Your answer must repeat all of the entries word for word, without any images.
»»
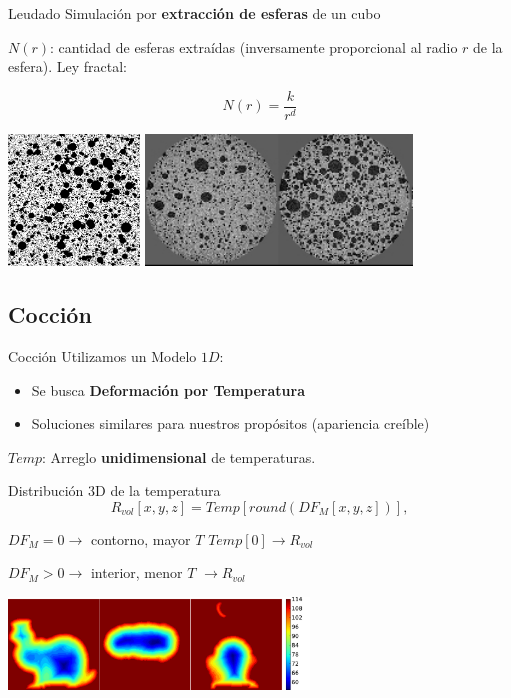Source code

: \documentclass[spanish,unknownkeysallowed,10pt]{beamer}
\begin{document}
\begin{frame}{Leudado}
Simulación por \textbf{extracción de esferas} de un cubo

$N(r)$: cantidad de esferas extraídas (inversamente proporcional al radio $r$ de la esfera). Ley fractal:

\begin{equation*}
N(r) = \frac{k}{r^{d}}
\end{equation*}

\vspace{0.3cm}
\centering
\includegraphics[height=3.5cm]{../figures/bubbles}
\includegraphics[height=3.5cm]{../figures/proving}
\end{frame}


\subsection{Cocción}

\begin{frame}{Cocción}
Utilizamos un Modelo $1D$:
\begin{itemize}
\item Se busca \textbf{Deformación por Temperatura}
\item Soluciones similares para nuestros propósitos (apariencia creíble)
\end{itemize}

$Temp$: Arreglo \textbf{unidimensional} de temperaturas.

Distribución 3D de la temperatura
\begin{equation*}
\displaystyle R_{vol}[x,y,z] = Temp[ round( DF_{M}[x,y,z] ) ], 
\end{equation*}

$DF_{M} = 0 \rightarrow$ contorno, mayor $T$ $Temp[0] \rightarrow R_{vol}$

$DF_{M} > 0 \rightarrow$ interior, menor $T$  $\rightarrow R_{vol}$

\centerline{\includegraphics[width=8cm]{../figures/tempsbunny}}
\end{frame}
\end{document}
««
Final answer:
Source code

: \documentclass[spanish,unknownkeysallowed,10pt]{beamer}
\begin{document}
\begin{frame}{Leudado}
Simulación por \textbf{extracción de esferas} de un cubo

$N(r)$: cantidad de esferas extraídas (inversamente proporcional al radio $r$ de la esfera). Ley fractal:

\begin{equation*}
N(r) = \frac{k}{r^{d}}
\end{equation*}

\vspace{0.3cm}
\centering
\includegraphics[height=3.5cm]{../figures/bubbles}
\includegraphics[height=3.5cm]{../figures/proving}
\end{frame}


\subsection{Cocción}

\begin{frame}{Cocción}
Utilizamos un Modelo $1D$:
\begin{itemize}
\item Se busca \textbf{Deformación por Temperatura}
\item Soluciones similares para nuestros propósitos (apariencia creíble)
\end{itemize}

$Temp$: Arreglo \textbf{unidimensional} de temperaturas.

Distribución 3D de la temperatura
\begin{equation*}
\displaystyle R_{vol}[x,y,z] = Temp[ round( DF_{M}[x,y,z] ) ], 
\end{equation*}

$DF_{M} = 0 \rightarrow$ contorno, mayor $T$ $Temp[0] \rightarrow R_{vol}$

$DF_{M} > 0 \rightarrow$ interior, menor $T$  $\rightarrow R_{vol}$

\centerline{\includegraphics[width=8cm]{../figures/tempsbunny}}
\end{frame}
\end{document}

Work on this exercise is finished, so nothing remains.